“A frail old man went to live with his son, daughter-in-law, and a four-year old grandson. The old man’s hands trembled, his eyesight was blurred, and his step faltered.
The family ate together nightly at the dinner table. But the elderly grandfather’s shaky hands and failing sight made eating rather difficult. Peas rolled off his spoon onto the floor. When he grasped the glass often milk spilled on the tablecloth.
The son and daughter-in-law became irritated with the mess. “We must do something about grandfather,” said the son. I’ve had enough of his spilled milk, noisy eating, and food on the floor. So the husband and wife set a small table in the corner. There, grandfather ate alone while the rest of the family enjoyed dinner at the dinner table. Since grandfather had broken a dish or two, his food was served in a wooden bowl. Sometimes when the family glanced in grandfather’s direction, he had a tear in his eye as he ate alone.
Still, the only words the couple had for him were sharp admonitions when he dropped a fork or spilled food. The four-year-old watched it all in silence.
One evening before supper, the father noticed his son playing with wood scraps on the floor. He asked the child sweetly, “What are you making?” Just as sweetly, the boy responded, “Oh, I am making the bowl for you and mama to eat.” The four-year-old smiled and went back to work.
The words so struck the parents that they were speechless. Then tears started to stream down their cheeks. Though no word was spoken, both knew what must be done. That evening the husband took grandfather’s hand and gently led him back to the family table. For the remainder of his days he ate every meal with the family. And for some reason, neither husband nor wife seemed to care any longer when a fork was dropped, milk spilled, or the tablecloth soiled.” – The Wooden Spoon (An Ancient Tale)
How to Improve Family Relationships – 5 Tips
The ancient tale above serves as a great reminder that how we treat our family members matters greatly. Our children are watching and learning from our interactions every day – what are we teaching them by our example?
Our family has the capacity to build us up and to wound us more than anyone else. They can bring out our best and our worst – sometimes all in the same day.
One thing I have learned as I have grown older and had children of my own is that the impact and effect of family relationships runs deep and lasts a lifetime.

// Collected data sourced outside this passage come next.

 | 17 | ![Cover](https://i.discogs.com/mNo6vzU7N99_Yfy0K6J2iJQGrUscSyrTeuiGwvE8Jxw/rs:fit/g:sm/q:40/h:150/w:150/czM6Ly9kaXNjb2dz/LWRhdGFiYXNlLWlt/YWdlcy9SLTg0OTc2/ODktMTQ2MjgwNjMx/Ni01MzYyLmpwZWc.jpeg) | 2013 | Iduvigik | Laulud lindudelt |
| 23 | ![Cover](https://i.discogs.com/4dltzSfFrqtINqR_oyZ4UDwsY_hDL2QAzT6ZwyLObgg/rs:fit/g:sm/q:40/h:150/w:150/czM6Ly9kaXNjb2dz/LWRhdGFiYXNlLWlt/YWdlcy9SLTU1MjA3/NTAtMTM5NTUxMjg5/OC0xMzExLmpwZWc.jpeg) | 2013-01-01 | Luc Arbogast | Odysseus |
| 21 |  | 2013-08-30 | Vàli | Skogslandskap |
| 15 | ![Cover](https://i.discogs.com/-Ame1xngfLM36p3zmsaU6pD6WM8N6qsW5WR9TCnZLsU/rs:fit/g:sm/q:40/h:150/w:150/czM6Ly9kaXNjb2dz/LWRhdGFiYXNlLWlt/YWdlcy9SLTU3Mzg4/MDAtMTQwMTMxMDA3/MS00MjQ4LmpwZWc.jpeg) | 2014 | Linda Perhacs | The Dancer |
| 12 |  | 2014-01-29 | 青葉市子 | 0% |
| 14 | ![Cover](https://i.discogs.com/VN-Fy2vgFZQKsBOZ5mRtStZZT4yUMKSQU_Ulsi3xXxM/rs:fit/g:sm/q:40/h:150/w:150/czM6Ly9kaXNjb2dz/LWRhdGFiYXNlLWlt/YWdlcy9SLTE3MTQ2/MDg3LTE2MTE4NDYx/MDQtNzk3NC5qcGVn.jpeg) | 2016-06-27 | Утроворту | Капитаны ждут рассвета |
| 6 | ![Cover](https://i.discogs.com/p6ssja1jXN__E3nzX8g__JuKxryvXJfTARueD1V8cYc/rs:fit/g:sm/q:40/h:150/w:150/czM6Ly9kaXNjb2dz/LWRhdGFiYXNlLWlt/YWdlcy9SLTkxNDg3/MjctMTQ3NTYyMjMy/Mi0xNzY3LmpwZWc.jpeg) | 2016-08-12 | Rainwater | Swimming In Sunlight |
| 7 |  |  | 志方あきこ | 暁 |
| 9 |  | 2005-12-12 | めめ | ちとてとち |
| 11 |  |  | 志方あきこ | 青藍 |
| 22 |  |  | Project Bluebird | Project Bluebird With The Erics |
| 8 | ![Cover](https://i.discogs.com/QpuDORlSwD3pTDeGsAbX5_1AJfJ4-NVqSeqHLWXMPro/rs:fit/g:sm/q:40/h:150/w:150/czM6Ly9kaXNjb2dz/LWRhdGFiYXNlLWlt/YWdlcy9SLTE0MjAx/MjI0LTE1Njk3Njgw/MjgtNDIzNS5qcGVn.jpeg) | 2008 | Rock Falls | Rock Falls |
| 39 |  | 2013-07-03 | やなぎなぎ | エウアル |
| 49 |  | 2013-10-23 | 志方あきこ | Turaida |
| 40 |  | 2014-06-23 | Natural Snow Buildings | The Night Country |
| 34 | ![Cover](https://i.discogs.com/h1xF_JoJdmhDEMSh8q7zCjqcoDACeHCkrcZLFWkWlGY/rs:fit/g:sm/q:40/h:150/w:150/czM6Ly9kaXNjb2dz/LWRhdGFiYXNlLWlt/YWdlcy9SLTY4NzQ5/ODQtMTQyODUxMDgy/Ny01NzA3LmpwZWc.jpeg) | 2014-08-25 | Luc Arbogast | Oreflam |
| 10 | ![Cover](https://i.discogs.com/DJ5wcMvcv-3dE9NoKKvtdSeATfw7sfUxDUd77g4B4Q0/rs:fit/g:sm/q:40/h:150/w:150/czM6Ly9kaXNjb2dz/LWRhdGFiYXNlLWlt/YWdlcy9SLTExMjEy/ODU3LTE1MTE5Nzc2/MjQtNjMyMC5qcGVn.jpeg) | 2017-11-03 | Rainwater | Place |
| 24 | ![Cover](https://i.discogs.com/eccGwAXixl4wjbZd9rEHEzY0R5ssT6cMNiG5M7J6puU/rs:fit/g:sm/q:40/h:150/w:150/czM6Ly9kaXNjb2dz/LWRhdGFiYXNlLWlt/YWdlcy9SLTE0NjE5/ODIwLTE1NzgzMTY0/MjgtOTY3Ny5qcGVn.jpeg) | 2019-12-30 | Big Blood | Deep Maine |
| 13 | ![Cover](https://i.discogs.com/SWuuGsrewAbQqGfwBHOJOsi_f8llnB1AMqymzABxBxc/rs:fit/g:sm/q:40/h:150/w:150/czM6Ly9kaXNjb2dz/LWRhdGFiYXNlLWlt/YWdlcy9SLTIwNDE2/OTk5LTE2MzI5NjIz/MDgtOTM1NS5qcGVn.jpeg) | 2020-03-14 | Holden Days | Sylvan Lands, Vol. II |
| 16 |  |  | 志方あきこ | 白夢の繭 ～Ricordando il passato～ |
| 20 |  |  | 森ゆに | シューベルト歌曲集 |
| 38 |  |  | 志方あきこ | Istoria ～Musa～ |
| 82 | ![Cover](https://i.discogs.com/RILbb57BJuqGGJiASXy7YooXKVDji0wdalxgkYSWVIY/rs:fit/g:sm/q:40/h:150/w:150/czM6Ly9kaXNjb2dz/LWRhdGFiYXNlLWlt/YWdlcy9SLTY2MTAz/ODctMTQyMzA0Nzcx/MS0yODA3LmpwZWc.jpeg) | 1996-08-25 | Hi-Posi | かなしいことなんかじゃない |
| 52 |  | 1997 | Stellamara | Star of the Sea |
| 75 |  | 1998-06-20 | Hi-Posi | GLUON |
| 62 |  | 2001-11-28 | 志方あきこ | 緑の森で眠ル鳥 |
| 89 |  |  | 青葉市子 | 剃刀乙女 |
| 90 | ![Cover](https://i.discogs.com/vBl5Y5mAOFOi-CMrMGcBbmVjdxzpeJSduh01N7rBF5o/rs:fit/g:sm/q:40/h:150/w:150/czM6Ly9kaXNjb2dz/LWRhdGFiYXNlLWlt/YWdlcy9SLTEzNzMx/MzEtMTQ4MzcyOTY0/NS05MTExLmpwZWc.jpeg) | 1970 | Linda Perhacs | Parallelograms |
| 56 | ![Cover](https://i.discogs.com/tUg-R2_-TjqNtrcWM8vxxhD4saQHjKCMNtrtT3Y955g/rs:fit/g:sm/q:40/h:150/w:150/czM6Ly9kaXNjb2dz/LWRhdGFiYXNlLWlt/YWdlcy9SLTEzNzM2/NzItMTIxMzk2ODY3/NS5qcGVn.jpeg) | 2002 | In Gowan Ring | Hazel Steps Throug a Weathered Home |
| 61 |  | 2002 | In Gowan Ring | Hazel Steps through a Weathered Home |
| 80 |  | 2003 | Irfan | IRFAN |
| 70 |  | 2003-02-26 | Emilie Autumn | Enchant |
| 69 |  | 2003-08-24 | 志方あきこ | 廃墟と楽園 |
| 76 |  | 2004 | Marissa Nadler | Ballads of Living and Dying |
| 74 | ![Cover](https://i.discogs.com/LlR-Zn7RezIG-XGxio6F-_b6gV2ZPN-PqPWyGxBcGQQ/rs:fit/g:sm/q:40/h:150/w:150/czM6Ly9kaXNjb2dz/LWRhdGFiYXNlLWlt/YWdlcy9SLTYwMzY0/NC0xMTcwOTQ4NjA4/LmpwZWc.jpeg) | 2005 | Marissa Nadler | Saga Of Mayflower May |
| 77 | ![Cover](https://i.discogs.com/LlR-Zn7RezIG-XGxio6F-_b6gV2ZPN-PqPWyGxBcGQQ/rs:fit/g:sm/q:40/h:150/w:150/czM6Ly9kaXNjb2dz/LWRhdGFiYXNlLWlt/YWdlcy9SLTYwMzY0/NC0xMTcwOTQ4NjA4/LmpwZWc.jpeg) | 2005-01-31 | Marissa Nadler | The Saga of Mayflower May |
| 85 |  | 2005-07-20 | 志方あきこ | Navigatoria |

Here are 5 Tips I am slowly learning to implement in order to improve my relationships with family members:
1) Release Your Expectations – Healthy relationships are interdependent, not co-dependent. Our family members will often disappoint us. They may often fail to meet the expectations that we have for them. The truth is that in order to appreciate them for what they can do, we must release them from what they can’t.
2) Forgive Often and Without Limitation – If we are going to live in a healthy and functional family unit, we must admit that we are flawed, broken people bumping into each other and often hurting one another – whether intentionally or unintentionally. When there is a premise of love and forgiveness as a foundation for relationships, we can grow together and emerge from conflict stronger than we were before.
3) Stop Being the Judge – There are many times we may disagree with choices our family members make. Fight battles that are really worth it and leave the judging to God. He alone knows the thoughts and intents of the heart.
4) Take a Good Look in the Mirror – Be self-aware of the issues and drama that you (yes, you!) bring into your family. We all have our junk and it must be accounted for. Approaching family relationships with humility will do a lot for opening strong doors for relational bonding and intimacy.
5) Learn to Laugh Together – One thing I love about my husband’s family and my own is that over the decades we have our stories – stories that have bonded us and made us who we are today. We can look back together and laugh at experiences we have been through that grew our relationships and gave us lasting memories.
As we learn to laugh about moments that in the past were tense, awkward, difficult, or just plain funny, we find healing and remember not to take life so seriously all the time.
Prioritizing healthy family relationships will benefit generations to come. What has helped you over the years to improve your relationships with your immediate and extended family members?